West Midlands Police relied on false, AI-generated information to justify banning Maccabi Tel Aviv fans from a Europa League match, leading to a failure in decision-making that damaged community trust, a damning parliamentary report has concluded.
The Home Affairs Committee investigation into the November 2025 fixture against Aston Villa found that evidence used to assess the threat level posed by visiting supporters was ‘partly based on false information generated by AI’ following violence at an earlier match in Amsterdam. This created a ‘misleading picture’ that was readily accepted by officers while contradictory evidence from authoritative sources was ignored.
‘The evidence used to assess the threat level posed by Maccabi fans was partly based on false information generated by AI that gave a misleading picture of the violence around their fixture with Ajax in Amsterdam,’ the report states.
A lack of due diligence meant these failures went unnoticed, even under parliamentary scrutiny. The force’s evidence-gathering process is now subject to an investigation by the Independent Office for Police Conduct.
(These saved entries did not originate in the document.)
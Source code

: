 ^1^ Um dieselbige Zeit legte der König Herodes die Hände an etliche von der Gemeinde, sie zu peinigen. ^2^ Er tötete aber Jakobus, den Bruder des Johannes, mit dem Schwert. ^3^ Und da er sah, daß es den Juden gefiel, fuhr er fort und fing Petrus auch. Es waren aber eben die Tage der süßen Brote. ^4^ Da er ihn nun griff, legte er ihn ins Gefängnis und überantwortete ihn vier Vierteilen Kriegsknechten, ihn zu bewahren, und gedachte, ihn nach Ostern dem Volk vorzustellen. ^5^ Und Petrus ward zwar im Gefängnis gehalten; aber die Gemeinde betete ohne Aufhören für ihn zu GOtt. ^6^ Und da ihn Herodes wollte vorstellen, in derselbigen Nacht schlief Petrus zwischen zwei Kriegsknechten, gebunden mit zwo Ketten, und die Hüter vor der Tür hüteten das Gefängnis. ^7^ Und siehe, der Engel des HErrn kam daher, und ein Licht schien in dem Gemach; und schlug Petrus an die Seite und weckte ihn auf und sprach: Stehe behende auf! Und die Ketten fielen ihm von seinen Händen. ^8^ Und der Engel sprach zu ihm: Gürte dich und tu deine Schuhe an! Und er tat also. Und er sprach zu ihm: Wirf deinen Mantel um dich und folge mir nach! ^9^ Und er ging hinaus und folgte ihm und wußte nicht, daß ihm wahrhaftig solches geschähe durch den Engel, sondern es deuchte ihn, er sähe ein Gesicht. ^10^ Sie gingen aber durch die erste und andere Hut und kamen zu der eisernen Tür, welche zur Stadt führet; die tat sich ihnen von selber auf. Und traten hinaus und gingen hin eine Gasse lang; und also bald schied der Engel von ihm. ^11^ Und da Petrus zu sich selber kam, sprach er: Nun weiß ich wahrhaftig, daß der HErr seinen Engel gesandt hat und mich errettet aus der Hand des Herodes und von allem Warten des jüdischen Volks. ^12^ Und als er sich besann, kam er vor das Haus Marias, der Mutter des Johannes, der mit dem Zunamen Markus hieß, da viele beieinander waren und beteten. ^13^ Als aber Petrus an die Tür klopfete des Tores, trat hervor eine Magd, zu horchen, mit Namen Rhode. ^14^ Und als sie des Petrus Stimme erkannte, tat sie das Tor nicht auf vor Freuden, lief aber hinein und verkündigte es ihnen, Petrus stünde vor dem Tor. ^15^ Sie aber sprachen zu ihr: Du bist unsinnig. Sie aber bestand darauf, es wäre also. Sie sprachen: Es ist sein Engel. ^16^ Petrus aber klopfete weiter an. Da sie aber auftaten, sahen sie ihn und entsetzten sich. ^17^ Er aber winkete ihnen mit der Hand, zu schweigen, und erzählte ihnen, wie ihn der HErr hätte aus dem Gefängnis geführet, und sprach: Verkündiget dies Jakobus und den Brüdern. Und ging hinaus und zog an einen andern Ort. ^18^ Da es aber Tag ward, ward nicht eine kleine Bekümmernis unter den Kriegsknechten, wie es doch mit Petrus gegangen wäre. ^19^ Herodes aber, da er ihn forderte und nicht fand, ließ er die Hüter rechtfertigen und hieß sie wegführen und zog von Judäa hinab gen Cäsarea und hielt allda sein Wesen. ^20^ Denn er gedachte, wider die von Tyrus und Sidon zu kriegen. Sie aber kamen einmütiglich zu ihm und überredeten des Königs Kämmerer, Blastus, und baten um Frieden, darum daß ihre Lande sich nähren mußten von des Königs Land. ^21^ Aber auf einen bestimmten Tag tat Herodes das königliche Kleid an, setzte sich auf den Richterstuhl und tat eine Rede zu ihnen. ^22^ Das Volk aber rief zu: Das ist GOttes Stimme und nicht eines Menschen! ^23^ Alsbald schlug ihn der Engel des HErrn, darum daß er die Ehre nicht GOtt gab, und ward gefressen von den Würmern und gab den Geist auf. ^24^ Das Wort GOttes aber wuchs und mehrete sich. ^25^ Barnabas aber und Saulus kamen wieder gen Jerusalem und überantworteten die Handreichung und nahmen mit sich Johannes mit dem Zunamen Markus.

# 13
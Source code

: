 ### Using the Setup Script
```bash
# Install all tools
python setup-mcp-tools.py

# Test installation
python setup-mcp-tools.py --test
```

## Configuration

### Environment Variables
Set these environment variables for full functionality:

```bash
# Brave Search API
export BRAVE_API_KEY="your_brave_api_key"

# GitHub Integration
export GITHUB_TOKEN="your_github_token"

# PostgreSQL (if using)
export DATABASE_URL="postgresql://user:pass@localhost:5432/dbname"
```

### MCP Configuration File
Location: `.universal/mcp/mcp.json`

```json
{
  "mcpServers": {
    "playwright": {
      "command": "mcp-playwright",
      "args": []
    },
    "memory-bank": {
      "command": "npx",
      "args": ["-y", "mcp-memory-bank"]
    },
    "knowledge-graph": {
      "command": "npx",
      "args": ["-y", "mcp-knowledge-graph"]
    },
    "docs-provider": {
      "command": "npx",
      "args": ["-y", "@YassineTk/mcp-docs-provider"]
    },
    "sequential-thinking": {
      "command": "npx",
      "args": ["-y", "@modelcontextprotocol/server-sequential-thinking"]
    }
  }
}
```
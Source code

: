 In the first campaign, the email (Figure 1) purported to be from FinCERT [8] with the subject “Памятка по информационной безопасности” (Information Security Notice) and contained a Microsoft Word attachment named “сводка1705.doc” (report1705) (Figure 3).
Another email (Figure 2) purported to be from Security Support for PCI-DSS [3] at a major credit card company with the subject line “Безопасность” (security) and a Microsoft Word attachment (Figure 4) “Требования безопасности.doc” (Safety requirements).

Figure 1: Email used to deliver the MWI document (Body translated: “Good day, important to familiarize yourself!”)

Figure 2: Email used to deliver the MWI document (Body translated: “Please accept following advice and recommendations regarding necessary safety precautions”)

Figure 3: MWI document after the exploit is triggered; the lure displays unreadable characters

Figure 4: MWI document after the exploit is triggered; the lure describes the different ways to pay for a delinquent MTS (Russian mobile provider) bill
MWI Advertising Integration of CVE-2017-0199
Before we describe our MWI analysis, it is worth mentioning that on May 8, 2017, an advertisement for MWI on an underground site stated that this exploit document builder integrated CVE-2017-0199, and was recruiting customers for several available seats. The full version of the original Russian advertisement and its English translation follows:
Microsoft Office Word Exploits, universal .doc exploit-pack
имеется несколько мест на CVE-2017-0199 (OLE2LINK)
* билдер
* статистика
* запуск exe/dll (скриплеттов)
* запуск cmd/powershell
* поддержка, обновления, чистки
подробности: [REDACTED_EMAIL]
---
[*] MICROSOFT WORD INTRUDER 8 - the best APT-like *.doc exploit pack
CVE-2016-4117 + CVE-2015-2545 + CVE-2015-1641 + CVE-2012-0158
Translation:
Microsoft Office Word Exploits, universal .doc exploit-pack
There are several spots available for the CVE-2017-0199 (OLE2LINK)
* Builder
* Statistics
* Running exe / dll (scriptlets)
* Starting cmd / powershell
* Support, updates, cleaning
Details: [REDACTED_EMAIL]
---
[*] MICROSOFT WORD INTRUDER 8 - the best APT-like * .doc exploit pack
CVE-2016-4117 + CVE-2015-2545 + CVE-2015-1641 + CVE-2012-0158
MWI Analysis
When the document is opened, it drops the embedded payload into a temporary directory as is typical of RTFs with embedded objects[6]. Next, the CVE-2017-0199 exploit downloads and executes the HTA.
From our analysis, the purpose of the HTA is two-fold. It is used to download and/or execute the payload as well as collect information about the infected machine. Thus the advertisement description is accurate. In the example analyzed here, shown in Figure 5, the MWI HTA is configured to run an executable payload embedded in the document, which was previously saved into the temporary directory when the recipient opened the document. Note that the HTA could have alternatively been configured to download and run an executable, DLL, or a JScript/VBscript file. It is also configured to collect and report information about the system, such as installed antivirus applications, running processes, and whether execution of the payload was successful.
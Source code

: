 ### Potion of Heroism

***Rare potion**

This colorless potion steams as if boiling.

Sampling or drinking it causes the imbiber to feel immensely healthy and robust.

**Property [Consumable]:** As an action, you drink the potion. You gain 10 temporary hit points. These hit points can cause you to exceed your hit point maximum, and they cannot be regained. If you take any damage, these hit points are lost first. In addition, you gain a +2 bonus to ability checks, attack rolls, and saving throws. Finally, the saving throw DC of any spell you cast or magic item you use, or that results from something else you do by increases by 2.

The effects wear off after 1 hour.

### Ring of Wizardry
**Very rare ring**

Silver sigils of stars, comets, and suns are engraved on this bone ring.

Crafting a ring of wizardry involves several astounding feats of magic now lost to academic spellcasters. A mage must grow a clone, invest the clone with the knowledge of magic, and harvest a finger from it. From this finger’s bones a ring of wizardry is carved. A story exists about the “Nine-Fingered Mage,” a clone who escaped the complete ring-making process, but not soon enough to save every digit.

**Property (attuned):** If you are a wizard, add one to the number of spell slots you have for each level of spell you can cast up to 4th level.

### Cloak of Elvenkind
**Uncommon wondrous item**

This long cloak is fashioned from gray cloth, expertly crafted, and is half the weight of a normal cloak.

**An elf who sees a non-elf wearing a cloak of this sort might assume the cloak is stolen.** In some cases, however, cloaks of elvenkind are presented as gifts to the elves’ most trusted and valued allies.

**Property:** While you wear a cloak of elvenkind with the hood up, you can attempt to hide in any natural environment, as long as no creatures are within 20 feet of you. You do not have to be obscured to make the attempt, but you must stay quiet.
The committee found no evidence that the response was motivated by antisemitism, but concluded the force ‘failed to take appropriate steps to engage with Jewish communities’ while actively consulting others – a failure it said had eroded trust and confidence.
Concerns were also raised about political interference. The report found that councillors on the Safety Advisory Group had a ‘disproportionate opportunity to exert influence,’ undermining confidence that decisions were based on safety rather than political considerations. It recommended ending the practice of local councillors sitting on such groups.
The Home Office was criticised for failing to recognise the significance of the decision and coordinate effectively across government. Officials were aware of the likely ban but failed to intervene until after it was imposed, by which point any intervention only “served to increase tensions.”
The report concludes that West Midlands Police must now rebuild trust after failures in both decision-making and community outreach, and recommends a review of guidance to Safety Advisory Groups to prevent similar failures in future.
Chair of the Home Affairs Committee, Dame Karen Bradley said: ‘It is an extraordinary measure to decide to ban fans from attending a fixture, particularly in the cultural and political climate that this occurred in. It is therefore crucial that the decision making process, and the information underpinning it, is beyond reproach.
‘Instead, there appears to have been a ‘that’ll do’ attitude. Banning Maccabi Tel Aviv fans would make policing the match much easier. To justify this step information that showed the Maccabi fans to be a high risk was trusted without proper scrutiny. Shockingly, this included unverified information generated by AI. While Maccabi Tel Aviv fans were falsely characterised as unusually violent, the threat posed by local communities was downplayed and too little care was given to the impact on the Jewish community in Birmingham.
‘Government intervention was clumsy and came too late, and we reject the Government’s argument that it could only intervene once the decision was taken. The profile of this fixture should have been obvious, and it seems that No.10, the Home Office and DCMS were indeed aware. But their intervention when it came did little more than inflame tensions.
‘It is vital that trust is rebuilt. Firstly, West Midlands Police must repair the damage that has been done by working hard to reach out to local communities, particularly Jewish communities. They must also ensure that there is a cultural shift around decision making where assumptions are tested and evidence fully checked. We also want to see the Government develop a more effective mechanism to support decision making around football safety. It should also reflect carefully on its own role and how it can best reduce tensions, rather than exacerbate them, in future.’